Saved data entries:
● ● ● ● ● ● ●

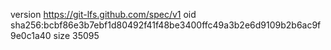 version https://git-lfs.github.com/spec/v1
oid sha256:bcbf86e3b7ebf1d80492f41f48be3400ffc49a3b2e6d9109b2b6ac9f9e0c1a40
size 35095
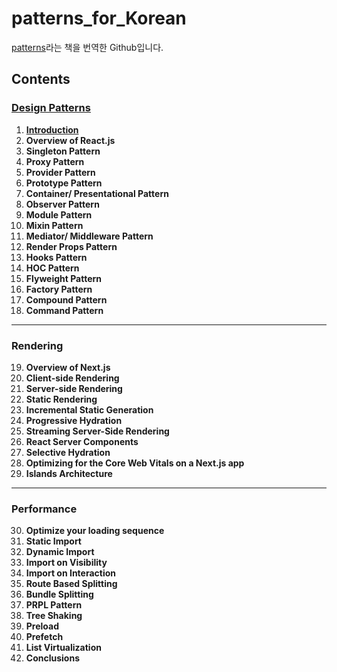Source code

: # patterns_for_Korean

[patterns](https://www.patterns.dev/)라는 책을 번역한 Github입니다. 

## Contents

### [Design Patterns](./Design_Patterns/index.md)

1. [**Introduction**](./Design_Patterns/1.Introducion.md)
2. **Overview of React.js**
3. **Singleton Pattern**
4. **Proxy Pattern**
5. **Provider Pattern**
6. **Prototype Pattern**
7. **Container/ Presentational Pattern**
8. **Observer Pattern**
9. **Module Pattern**
10. **Mixin Pattern**
11. **Mediator/ Middleware Pattern**
12. **Render Props Pattern**
13. **Hooks Pattern**
14. **HOC Pattern**
15. **Flyweight Pattern**
16. **Factory Pattern**
17. **Compound Pattern**
18. **Command Pattern**

---
### Rendering
19. **Overview of Next.js**
20. **Client-side Rendering**
21. **Server-side Rendering**
22. **Static Rendering**
23. **Incremental Static Generation**
24. **Progressive Hydration**
25. **Streaming Server-Side Rendering**
26. **React Server Components**
27. **Selective Hydration**
28. **Optimizing for the Core Web Vitals on a Next.js app**
29. **Islands Architecture**

---
### Performance
30. **Optimize your loading sequence**
31. **Static Import**
32. **Dynamic Import**
33. **Import on Visibility**
34. **Import on Interaction**
35. **Route Based Splitting**
36. **Bundle Splitting**
37. **PRPL Pattern**
38. **Tree Shaking**
39. **Preload**
40. **Prefetch**
41. **List Virtualization**
42. **Conclusions**
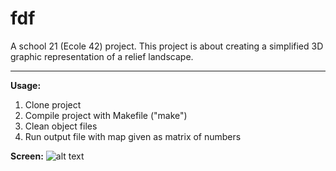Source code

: # fdf

A school 21 (Ecole 42) project. This project is about creating a simplified 3D graphic representation of a
relief landscape.

---

**Usage:**

1. Clone project
2. Compile project with Makefile ("make")
3. Clean object files
4. Run output file with map given as matrix of numbers

**Screen:**
![alt text](https://sun9-34.userapi.com/DVEa790kWenVkuedIyp5oogsTZbxsr3ALW3wQA/AKT3Gu_EIUA.jpg?raw=true)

● ● ● ● ● ● ●

▶ _TASK INSTRUCTIONS_: Please reproduce the entries above exactly, from their first line to the line holding "8. **Observer Pattern**" inclusive, and nothing else; the pictures stay out.

▶ _ANSWER TO THE EXERCISE_:
 version https://git-lfs.github.com/spec/v1
oid sha256:bcbf86e3b7ebf1d80492f41f48be3400ffc49a3b2e6d9109b2b6ac9f9e0c1a40
size 35095
Source code

: # patterns_for_Korean

[patterns](https://www.patterns.dev/)라는 책을 번역한 Github입니다. 

## Contents

### [Design Patterns](./Design_Patterns/index.md)

1. [**Introduction**](./Design_Patterns/1.Introducion.md)
2. **Overview of React.js**
3. **Singleton Pattern**
4. **Proxy Pattern**
5. **Provider Pattern**
6. **Prototype Pattern**
7. **Container/ Presentational Pattern**
8. **Observer Pattern**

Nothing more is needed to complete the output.